Extracted records:
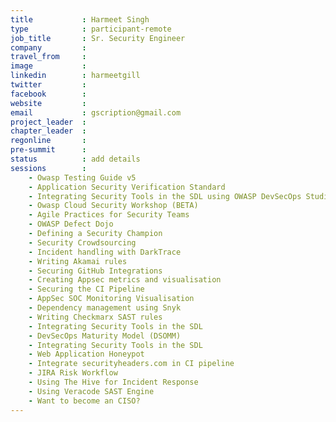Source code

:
 ```yaml
---
title           : Harmeet Singh
type            : participant-remote
job_title       : Sr. Security Engineer 
company         : 
travel_from     : 
image           : 
linkedin        : harmeetgill
twitter         : 
facebook        : 
website         : 
email           : gscription@gmail.com
project_leader  : 
chapter_leader  : 
regonline       :
pre-summit      :
status          : add details
sessions        :    
    - Owasp Testing Guide v5
    - Application Security Verification Standard
    - Integrating Security Tools in the SDL using OWASP DevSecOps Studio
    - Owasp Cloud Security Workshop (BETA)
    - Agile Practices for Security Teams
    - OWASP Defect Dojo
    - Defining a Security Champion
    - Security Crowdsourcing
    - Incident handling with DarkTrace
    - Writing Akamai rules
    - Securing GitHub Integrations
    - Creating Appsec metrics and visualisation
    - Securing the CI Pipeline
    - AppSec SOC Monitoring Visualisation
    - Dependency management using Snyk
    - Writing Checkmarx SAST rules
    - Integrating Security Tools in the SDL
    - DevSecOps Maturity Model (DSOMM)
    - Integrating Security Tools in the SDL
    - Web Application Honeypot
    - Integrate securityheaders.com in CI pipeline
    - JIRA Risk Workflow
    - Using The Hive for Incident Response
    - Using Veracode SAST Engine
    - Want to become an CISO?
---
```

Description of the task:
Copy the listing above exactly, minus the pictures.

Response to this task:
Source code

:
 ```yaml
---
title           : Harmeet Singh
type            : participant-remote
job_title       : Sr. Security Engineer 
company         : 
travel_from     : 
image           : 
linkedin        : harmeetgill
twitter         : 
facebook        : 
website         : 
email           : gscription@gmail.com
project_leader  : 
chapter_leader  : 
regonline       :
pre-summit      :
status          : add details
sessions        :    
    - Owasp Testing Guide v5
    - Application Security Verification Standard
    - Integrating Security Tools in the SDL using OWASP DevSecOps Studio
    - Owasp Cloud Security Workshop (BETA)
    - Agile Practices for Security Teams
    - OWASP Defect Dojo
    - Defining a Security Champion
    - Security Crowdsourcing
    - Incident handling with DarkTrace
    - Writing Akamai rules
    - Securing GitHub Integrations
    - Creating Appsec metrics and visualisation
    - Securing the CI Pipeline
    - AppSec SOC Monitoring Visualisation
    - Dependency management using Snyk
    - Writing Checkmarx SAST rules
    - Integrating Security Tools in the SDL
    - DevSecOps Maturity Model (DSOMM)
    - Integrating Security Tools in the SDL
    - Web Application Honeypot
    - Integrate securityheaders.com in CI pipeline
    - JIRA Risk Workflow
    - Using The Hive for Incident Response
    - Using Veracode SAST Engine
    - Want to become an CISO?
---
```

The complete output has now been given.